Through genomic sequencing, some patients with previously undiagnosed autoinflammatory diseases are now understood to have a new syndrome called vacuoles, E1 enzyme, X-linked, autoinflammatory, somatic (VEXAS) syndrome.

VEXAS syndrome is caused by somatic mutations in the

Features for consideration of VEXAS syndrome in patients with autoinflammatory symptoms include dermatologic manifestations, myelodysplastic syndrome or monoclonal gammopathy, and vacuolation of myeloid and erythroid precursors in bone marrow.

Advances in genomic medicine will continue to uncover causes of previously undiagnosed diseases.

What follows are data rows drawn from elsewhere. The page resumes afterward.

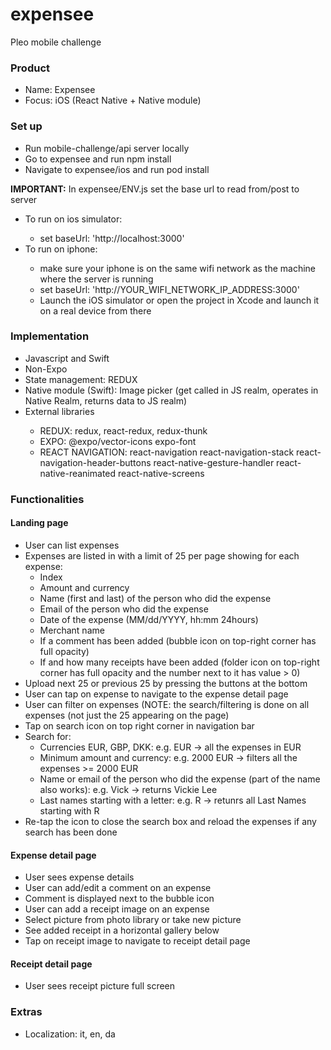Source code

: # expensee
Pleo mobile challenge

<h3><b>Product</b></h3>
<ul>
  <li>Name: Expensee</li>
  <li>Focus: iOS (React Native + Native module)</li>
</ul>

<h3><b>Set up</b></h3>
<ul>
  <li>Run mobile-challenge/api server locally</li>
  <li>Go to expensee and run npm install</li>
  <li>Navigate to expensee/ios and run pod install</li>
</ul>
<b>IMPORTANT:</b> In expensee/ENV.js set the base url to read from/post to server
<ul>
  <li>To run on ios simulator:</li>
  <ul>
    <li>set baseUrl: 'http://localhost:3000'</li>
  </ul>
  <li>To run on iphone:</li>
  <ul>
    <li>make sure your iphone is on the same wifi network as the machine where the server is running</li>
    <li>set baseUrl: 'http://YOUR_WIFI_NETWORK_IP_ADDRESS:3000'</li>
    <li>Launch the iOS simulator or open the project in Xcode and launch it on a real device from there</li>
  </ul>
</ul>

<h3><b>Implementation</b></h3>
<ul>
  <li>Javascript and Swift</li>
  <li>Non-Expo</li>
  <li>State management: REDUX</li>
  <li>Native module (Swift): Image picker (get called in JS realm, operates in Native Realm, returns data to JS realm)</li>
  <li>External libraries</li>
  <ul>
    <li>REDUX: redux, react-redux, redux-thunk</li>
    <li>EXPO: @expo/vector-icons expo-font</li>
    <li>REACT NAVIGATION: react-navigation react-navigation-stack react-navigation-header-buttons react-native-gesture-handler react-native-reanimated react-native-screens</li>
  </ul>
</ul>

<h3><b>Functionalities</b></h3>
<h4>Landing page</h4>
<ul>
  <li>User can list expenses</li>
  <li>Expenses are listed in with a limit of 25 per page showing for each expense: 
  <ul>
    <li>Index</li>
    <li>Amount and currency</li>
    <li>Name (first and last) of the person who did the expense</li>
    <li>Email of the person who did the expense</li>
    <li>Date of the expense (MM/dd/YYYY, hh:mm 24hours)</li>
    <li>Merchant name</li>
    <li>If a comment has been added (bubble icon on top-right corner has full opacity)</li>
    <li>If and how many receipts have been added (folder icon on top-right corner has full opacity and the number next to it has value > 0)</li>
  </ul>
  <li>Upload next 25 or previous 25 by pressing the buttons at the bottom</li>
  <li>User can tap on expense to navigate to the expense detail page</li>
  <li>User can filter on expenses (NOTE: the search/filtering is done on all expenses (not just the 25 appearing on the page)</li>
  <li>Tap on search icon on top right corner in navigation bar</li>
  <li>Search for: 
  <ul>
    <li>Currencies EUR, GBP, DKK: e.g. EUR -> all the expenses in EUR</li>
    <li>Minimum amount and currency: e.g. 2000 EUR -> filters all the expenses >= 2000 EUR</li>
    <li>Name or email of the person who did the expense (part of the name also works): e.g. Vick -> returns Vickie Lee</li>
    <li>Last names starting with a letter: e.g. R -> retunrs all Last Names starting with R</li>  
  </ul>
  <li>Re-tap the icon to close the search box and reload the expenses if any search has been done</li>
</ul>

<h4>Expense detail page</h4>
<ul>
  <li>User sees expense details</li>
  <li>User can add/edit a comment on an expense</li>
  <li>Comment is displayed next to the bubble icon</li>
  <li>User can add a receipt image on an expense</li>
  <li>Select picture from photo library or take new picture</li>
  <li>See added receipt in a horizontal gallery below</li>
  <li>Tap on receipt image to navigate to receipt detail page</li>
</ul>

<h4>Receipt detail page</h4>
<ul>
  <li>User sees receipt picture full screen</li>
</ul>

<h3><b>Extras</b></h3>
<ul>
  <li>Localization: it, en, da</li>
</ul>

Throughout the history of medicine, technological progress has enabled physicians to understand and diagnose previously enigmatic syndromes. Although Hippocrates described many of the features of tuberculosis, it was not until the invention of the microscope that physicians understood the cause to be Mycobacterium tuberculosis. In a similar way, the technology and application of genome sequencing (genomics) is now revolutionizing the understanding of many diseases and syndromes.1

In 2001, the first effort to sequence the human whole genome took more than 5 years; it is now possible to generate clinically actionable results from whole genome sequencing in as little as 5 days.2 The wealth of data generated by these techniques has shown that many undiagnosed syndromes have specific genetic causes.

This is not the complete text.